Мы теперь уходим понемногу…
В ту страну, где тишь и благодать.
— С. А. Есенин
Исторический перелом и личный контекст последних лет
Последние годы жизни Сергея Есенина (1924–1925) протекали на фоне грандиозных исторических перемен и глубокого личного кризиса. Поэт, прославившийся как «последний поэт деревни», ощущал себя, по собственному образному выражению, «жеребёнком, обезумевшим от огнедышащего паровоза» современности. В юности он воспевал патриархальную Русь – берёзовые рощи, деревенские избы и тихую крестьянскую жизнь. Но после революции 1917 года мир вокруг резко изменился. Сначала Есенин приветствовал революционный порыв, однако вскоре разочаровался: большевистская власть, по его наблюдениям, оказалась «разрушительным вихрем», презирающим простую деревенскую жизнь, которую он воспевал в стихах. Прежний уклад рушился, и вместе с ним рушился внутренний мир поэта – тема утраты и распада стала центральной в его поздней лирике. В этих стихах звучит боль от осознания разрушения родной деревни и уклада, с которым он себя отождествлял.
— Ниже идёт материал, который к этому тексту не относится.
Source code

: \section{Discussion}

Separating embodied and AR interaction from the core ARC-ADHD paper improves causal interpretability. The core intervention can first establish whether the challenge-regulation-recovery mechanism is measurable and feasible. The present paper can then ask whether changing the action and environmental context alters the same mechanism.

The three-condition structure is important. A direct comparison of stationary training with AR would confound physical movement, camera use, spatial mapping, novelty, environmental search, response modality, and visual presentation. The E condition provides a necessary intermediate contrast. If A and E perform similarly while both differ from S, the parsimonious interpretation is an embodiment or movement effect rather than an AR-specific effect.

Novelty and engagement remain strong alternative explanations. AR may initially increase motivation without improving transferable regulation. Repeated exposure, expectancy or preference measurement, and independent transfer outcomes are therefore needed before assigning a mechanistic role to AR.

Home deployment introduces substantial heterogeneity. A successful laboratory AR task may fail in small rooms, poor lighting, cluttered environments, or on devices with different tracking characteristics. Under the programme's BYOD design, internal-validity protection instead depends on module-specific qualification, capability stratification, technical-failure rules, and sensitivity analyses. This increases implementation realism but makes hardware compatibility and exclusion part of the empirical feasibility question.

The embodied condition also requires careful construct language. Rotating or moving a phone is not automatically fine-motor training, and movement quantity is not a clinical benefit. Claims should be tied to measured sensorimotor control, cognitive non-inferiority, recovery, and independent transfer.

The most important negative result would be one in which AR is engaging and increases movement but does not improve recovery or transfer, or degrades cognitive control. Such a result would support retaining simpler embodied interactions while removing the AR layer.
Личная жизнь Есенина в эти годы также была полна бурь. К середине 1920-х он пережил три неудачных брака (в том числе скандальный союз с американской танцовщицей Айседорой Дункан), растерял многих старых друзей и погрузился в опасную стихию пьянства. Современники вспоминали, что к 1925 году он превратился в «абсолютно опустившегося человека» ( Филолог Борис Поженин «Адресат позднего Есенина») – одинокого бунтаря, чья дурная слава хулигана затмевала былую славу лирика. Суровая реальность новой эпохи и внутренние демоны толкали его всё глубже в депрессию. В 1924 году, спасаясь от душевного кризиса, Есенин уезжает на Кавказ – в Тифлис, Батуми, Баку. В письме из Батума конца 1924 года к А. А. Берзинь он с горькой иронией описывал своё бесприютное бытие: «Я живу скучно. Работаю, выпиваю, хожу в кинематограф и слушаю разговоры о контрабандистах. Совсем как в опере “Кармен”... Эти слова передают ощущение душевной пустоты, где жизнь превратилась в скучный спектакль, где он – лишь праздный наблюдатель. Есенин чувствовал себя ненужным вдали от родины. Не случайно в это время появляется мотив духовного скитания, мотив экзистенциальной бездомности, поэт не находит себе места. «Живу в Мардакянах, но тянет дальше. Куда – сам не знаю. Если очучусь где-нибудь вроде Байкала, не удивляйтесь» , – писал он с кочевнической тоской в августе 1925 года.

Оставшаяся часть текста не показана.